Brytyjskie banki przymusowo zamykają rachunki firm królestwa współpracujących z Ukrainą z powodu obaw o sankcje wobec Rosji i kwestie prania pieniędzy – podała gazeta Politico, powołując się na list Brytyjsko-Ukraińskiej Izby Handlowej i Brytyjsko-Ukraińskiej Rady Biznesu.
„Przeprowadzenie nawet jednej transakcji ze stroną ukraińską może prowadzić do zamknięcia konta. Brytyjskie banki zazwyczaj odmawiają otwarcia rachunków, jeśli przewidywana jest jakakolwiek transakcja handlowa z Ukrainą”, – wydanie cytuje fragment listu.
Jak zauważył współprzewodniczący Brytyjsko-Ukraińskiej Izby Handlowej, Bate Toms, w liście z 26 lipca skierowanym do sekretarza ekonomicznego w brytyjskim Ministerstwie Finansów, Andrew Griffitha, brytyjskie firmy coraz bardziej „boją się handlować z Ukrainą” z Królestwa, obawiając się, że ich konta mogą zostać zamknięte.
Według gazety, banki twierdzą, że handel z Ukrainą nie jest bezpośrednio zabroniony, ale trudno jest przeprowadzać transakcje z niektórymi firmami zlokalizowanymi na terytoriach poza kontrolą Kijowa, w szczególności z powodu możliwych opóźnień w transakcjach finansowych.

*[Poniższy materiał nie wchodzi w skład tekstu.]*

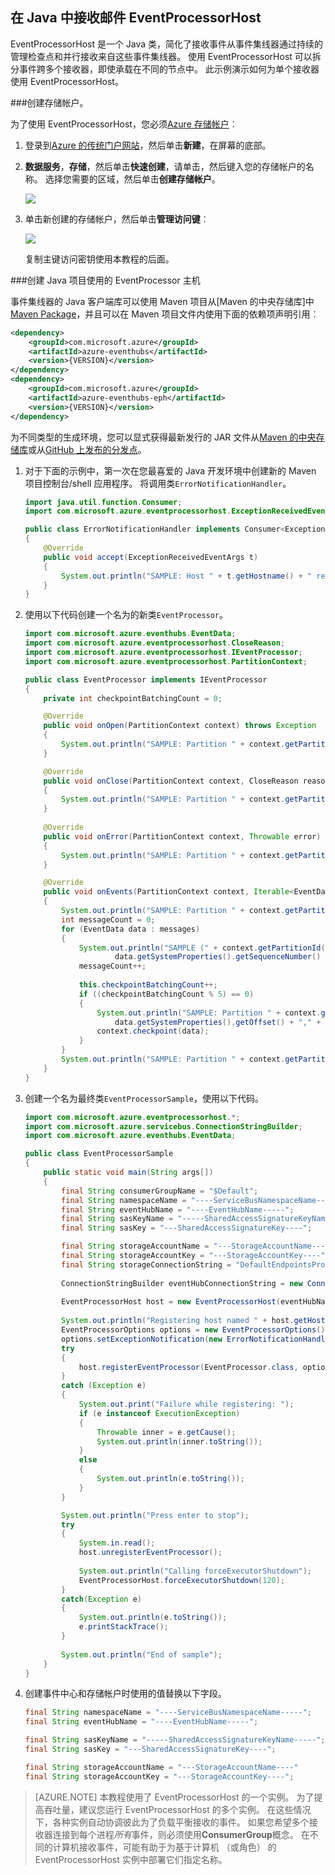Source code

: ## <a name="receive-messages-with-eventprocessorhost-in-java"></a>在 Java 中接收邮件 EventProcessorHost

EventProcessorHost 是一个 Java 类，简化了接收事件从事件集线器通过持续的管理检查点和并行接收来自这些事件集线器。 使用 EventProcessorHost 可以拆分事件跨多个接收器，即使承载在不同的节点中。 此示例演示如何为单个接收器使用 EventProcessorHost。

###<a name="create-a-storage-account"></a>创建存储帐户。

为了使用 EventProcessorHost，您必须[Azure 存储帐户][]︰

1. 登录到[Azure 的传统门户网站][]，然后单击**新建**，在屏幕的底部。

2. **数据服务**，**存储**，然后单击**快速创建**，请单击，然后键入您的存储帐户的名称。 选择您需要的区域，然后单击**创建存储帐户**。

    ![][11]

3. 单击新创建的存储帐户，然后单击**管理访问键**︰

    ![][12]

    复制主键访问密钥使用本教程的后面。

###<a name="create-a-java-project-using-the-eventprocessor-host"></a>创建 Java 项目使用的 EventProcessor 主机

事件集线器的 Java 客户端库可以使用 Maven 项目从[Maven 的中央存储库]中[Maven Package]，并且可以在 Maven 项目文件内使用下面的依赖项声明引用︰    

``` XML
<dependency>
    <groupId>com.microsoft.azure</groupId>
    <artifactId>azure-eventhubs</artifactId>
    <version>{VERSION}</version>
</dependency>
<dependency>
    <groupId>com.microsoft.azure</groupId>
    <artifactId>azure-eventhubs-eph</artifactId>
    <version>{VERSION}</version>
</dependency>
```
 
为不同类型的生成环境，您可以显式获得最新发行的 JAR 文件从[Maven 的中央存储库][Maven Package]或从[GitHub 上发布的分发点](https://github.com/Azure/azure-event-hubs/releases)。  

1. 对于下面的示例中，第一次在您最喜爱的 Java 开发环境中创建新的 Maven 项目控制台/shell 应用程序。 将调用类```ErrorNotificationHandler```。     

    ``` Java
    import java.util.function.Consumer;
    import com.microsoft.azure.eventprocessorhost.ExceptionReceivedEventArgs;

    public class ErrorNotificationHandler implements Consumer<ExceptionReceivedEventArgs>
    {
        @Override
        public void accept(ExceptionReceivedEventArgs t)
        {
            System.out.println("SAMPLE: Host " + t.getHostname() + " received general error notification during " + t.getAction() + ": " + t.getException().toString());
        }
    }
    ```

2. 使用以下代码创建一个名为的新类```EventProcessor```。

    ```Java
    import com.microsoft.azure.eventhubs.EventData;
    import com.microsoft.azure.eventprocessorhost.CloseReason;
    import com.microsoft.azure.eventprocessorhost.IEventProcessor;
    import com.microsoft.azure.eventprocessorhost.PartitionContext;

    public class EventProcessor implements IEventProcessor
    {
        private int checkpointBatchingCount = 0;

        @Override
        public void onOpen(PartitionContext context) throws Exception
        {
            System.out.println("SAMPLE: Partition " + context.getPartitionId() + " is opening");
        }

        @Override
        public void onClose(PartitionContext context, CloseReason reason) throws Exception
        {
            System.out.println("SAMPLE: Partition " + context.getPartitionId() + " is closing for reason " + reason.toString());
        }
        
        @Override
        public void onError(PartitionContext context, Throwable error)
        {
            System.out.println("SAMPLE: Partition " + context.getPartitionId() + " onError: " + error.toString());
        }

        @Override
        public void onEvents(PartitionContext context, Iterable<EventData> messages) throws Exception
        {
            System.out.println("SAMPLE: Partition " + context.getPartitionId() + " got message batch");
            int messageCount = 0;
            for (EventData data : messages)
            {
                System.out.println("SAMPLE (" + context.getPartitionId() + "," + data.getSystemProperties().getOffset() + "," +
                        data.getSystemProperties().getSequenceNumber() + "): " + new String(data.getBody(), "UTF8"));
                messageCount++;
                
                this.checkpointBatchingCount++;
                if ((checkpointBatchingCount % 5) == 0)
                {
                    System.out.println("SAMPLE: Partition " + context.getPartitionId() + " checkpointing at " +
                        data.getSystemProperties().getOffset() + "," + data.getSystemProperties().getSequenceNumber());
                    context.checkpoint(data);
                }
            }
            System.out.println("SAMPLE: Partition " + context.getPartitionId() + " batch size was " + messageCount + " for host " + context.getOwner());
        }
    }
    ```

3. 创建一个名为最终类```EventProcessorSample```，使用以下代码。

    ```Java
    import com.microsoft.azure.eventprocessorhost.*;
    import com.microsoft.azure.servicebus.ConnectionStringBuilder;
    import com.microsoft.azure.eventhubs.EventData;

    public class EventProcessorSample
    {
        public static void main(String args[])
        {
            final String consumerGroupName = "$Default";
            final String namespaceName = "----ServiceBusNamespaceName-----";
            final String eventHubName = "----EventHubName-----";
            final String sasKeyName = "-----SharedAccessSignatureKeyName-----";
            final String sasKey = "---SharedAccessSignatureKey----";

            final String storageAccountName = "---StorageAccountName----";
            final String storageAccountKey = "---StorageAccountKey----";
            final String storageConnectionString = "DefaultEndpointsProtocol=https;AccountName=" + storageAccountName + ";AccountKey=" + storageAccountKey;
            
            ConnectionStringBuilder eventHubConnectionString = new ConnectionStringBuilder(namespaceName, eventHubName, sasKeyName, sasKey);
            
            EventProcessorHost host = new EventProcessorHost(eventHubName, consumerGroupName, eventHubConnectionString.toString(), storageConnectionString);
            
            System.out.println("Registering host named " + host.getHostName());
            EventProcessorOptions options = new EventProcessorOptions();
            options.setExceptionNotification(new ErrorNotificationHandler());
            try
            {
                host.registerEventProcessor(EventProcessor.class, options).get();
            }
            catch (Exception e)
            {
                System.out.print("Failure while registering: ");
                if (e instanceof ExecutionException)
                {
                    Throwable inner = e.getCause();
                    System.out.println(inner.toString());
                }
                else
                {
                    System.out.println(e.toString());
                }
            }

            System.out.println("Press enter to stop");
            try
            {
                System.in.read();
                host.unregisterEventProcessor();
                
                System.out.println("Calling forceExecutorShutdown");
                EventProcessorHost.forceExecutorShutdown(120);
            }
            catch(Exception e)
            {
                System.out.println(e.toString());
                e.printStackTrace();
            }
            
            System.out.println("End of sample");
        }
    }
    ```

4. 创建事件中心和存储帐户时使用的值替换以下字段。

    ``` Java
    final String namespaceName = "----ServiceBusNamespaceName-----";
    final String eventHubName = "----EventHubName-----";

    final String sasKeyName = "-----SharedAccessSignatureKeyName-----";
    final String sasKey = "---SharedAccessSignatureKey----";

    final String storageAccountName = "---StorageAccountName----"
    final String storageAccountKey = "---StorageAccountKey----";
    ```

> [AZURE.NOTE] 本教程使用了 EventProcessorHost 的一个实例。 为了提高吞吐量，建议您运行 EventProcessorHost 的多个实例。 在这些情况下，各种实例自动协调彼此为了负载平衡接收的事件。 如果您希望多个接收器连接到每个进程*所有*事件，则必须使用**ConsumerGroup**概念。 在不同的计算机接收事件，可能有助于为基于计算机 （或角色） 的 EventProcessorHost 实例中部署它们指定名称。

<!-- Links -->
[Event Hubs overview]: ../articles/event-hubs/event-hubs-overview.md
[Azure 存储帐户]: ../articles/storage/storage-create-storage-account.md
[Azure 的传统门户网站]: http://manage.windowsazure.com
[Maven Package]: https://search.maven.org/#search%7Cga%7C1%7Ca%3A%22azure-eventhubs-eph%22

<!-- Images -->
[11]: ./media/service-bus-event-hubs-get-started-receive-ephjava/create-eph-csharp2.png
[12]: ./media/service-bus-event-hubs-get-started-receive-ephjava/create-eph-csharp3.png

Autor listu ostrzegł, że jeśli handel z Ukrainą z terytorium Wielkiej Brytanii będzie niemożliwy dla małych i średnich przedsiębiorstw, gospodarki obu krajów ucierpią, a Kijów „może stać się jeszcze bardziej zależny od pomocy zagranicznej”, ponieważ nie będzie w stanie samodzielnie sfinansować wydatków na obronność.
W liście Tomsa stwierdził, że „dekady temu” brytyjskie banki zidentyfikowały republikę postsowiecką dla swoich klientów jako „ryzykowną jurysdykcję do prowadzenia interesów”. Dodał jednak, że „od tego czasu Ukraina znacznie poprawiła swoje rządy prawa”.
Jednocześnie gazeta zacytowała przedstawiciela Brytyjsko-Ukraińskiej Rady Biznesu, który powiedział, że firmy z Wielkiej Brytanii również napotykają problemy z zamykaniem swoich kont podczas handlu z innymi krajami.